Fused fiber bundle process
The fused fiber bundle process can be used to make flexible bundles, with a few important changes. And you will note that the large core is surrounded by two rings of cladding. One is the conventional low-index cladding that confines light to the core in all fibers. The composition of the other depends on the type of bundle being made.
For rigid bundles, that outer layer is a dark absorptive glass that keeps light from leaking between the cores in the bundle. A certain amount of light always leaks into the fiber cladding. Usually this stays in the inner part of the cladding, but for imaging bundles the
cladding is quite thin. If the claddings were all fused together— as they would be without the dark glass— the light could freely disperse through the whole bundle within the fused cladding glass. Then it could leak back into the cores and degrade the image.
For flexible bundles, that outer layer is a glass that is soluble in acid. Manufacturers cover the ends of the rigid rod and then dip the whole fused bundle into an acid that dissolves away that leachable layer in the middle of the rod, leaving a flexible bundle of many thin fibers, which are arranged so their ends are aligned for imaging.

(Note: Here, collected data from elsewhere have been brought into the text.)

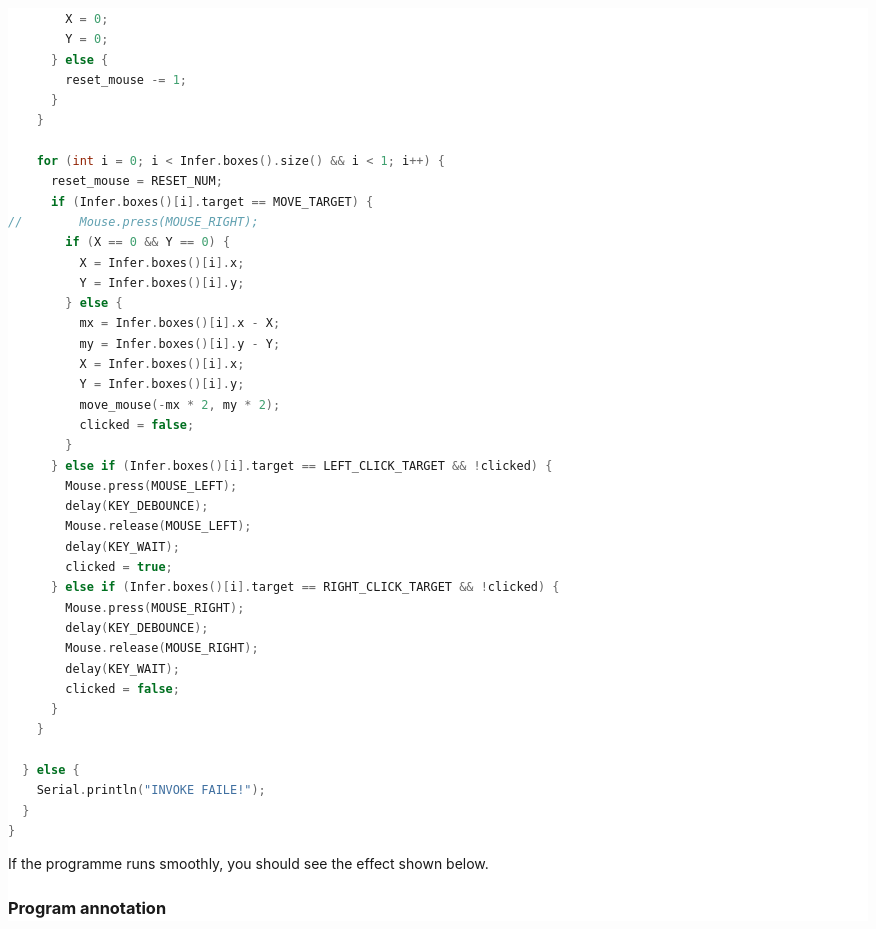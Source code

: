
 ```cpp
        X = 0;
        Y = 0;
      } else {
        reset_mouse -= 1;
      }
    }

    for (int i = 0; i < Infer.boxes().size() && i < 1; i++) {
      reset_mouse = RESET_NUM;
      if (Infer.boxes()[i].target == MOVE_TARGET) {
//        Mouse.press(MOUSE_RIGHT);
        if (X == 0 && Y == 0) {
          X = Infer.boxes()[i].x;
          Y = Infer.boxes()[i].y;
        } else {
          mx = Infer.boxes()[i].x - X;
          my = Infer.boxes()[i].y - Y;
          X = Infer.boxes()[i].x;
          Y = Infer.boxes()[i].y;
          move_mouse(-mx * 2, my * 2);
          clicked = false;
        }
      } else if (Infer.boxes()[i].target == LEFT_CLICK_TARGET && !clicked) {
        Mouse.press(MOUSE_LEFT);
        delay(KEY_DEBOUNCE);
        Mouse.release(MOUSE_LEFT);
        delay(KEY_WAIT);
        clicked = true;
      } else if (Infer.boxes()[i].target == RIGHT_CLICK_TARGET && !clicked) {
        Mouse.press(MOUSE_RIGHT);
        delay(KEY_DEBOUNCE);
        Mouse.release(MOUSE_RIGHT);
        delay(KEY_WAIT);
        clicked = false;
      }
    }

  } else {
    Serial.println("INVOKE FAILE!");
  }
}
```

If the programme runs smoothly, you should see the effect shown below.

<div class="table-center">
<iframe width="500" height="300" src="https://files.seeedstudio.com/wiki/visionai_v2_demo/project3.mp4?autoplay=0" scrolling="no" border="0" frameborder="no" framespacing="0" allowfullscreen="true"> </iframe>
</div>

### Program annotation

Individual fibers in a flexible coherent bundle can be small, but not quite as small as in a fused bundle. Some performance limits of flexible bundles are comparable to those of rigid bundles. When flexible bundles are used, an added concern is breakage of individual
fibers, which does not occur in fused bundles. Each fiber break prevents light transmission from one spot on the input face. The loss of a single fiber is not critical, but as more fibers break, the transmitted light level drops and resolution can decline as well. Eventually breakage reaches a point where the image-transmitting bundle is no longer usable. Plastic fibers can reduce the breakage problem, but have other limitations.
Randomly aligned bundles
Randomly aligned bundles are made by collecting many fibers into a bundle, much like collecting strands of spaghetti. This would be very difficult if the fibers were as thin as those in imaging bundles, but such fine fibers are not needed because the resolution does not
matter; random bundles serve purely as “light pipes.” Typically, random bundles are made of fibers with diameters in the 100-pm range, which are flexible enough to bend freely with minimum fiber breakage.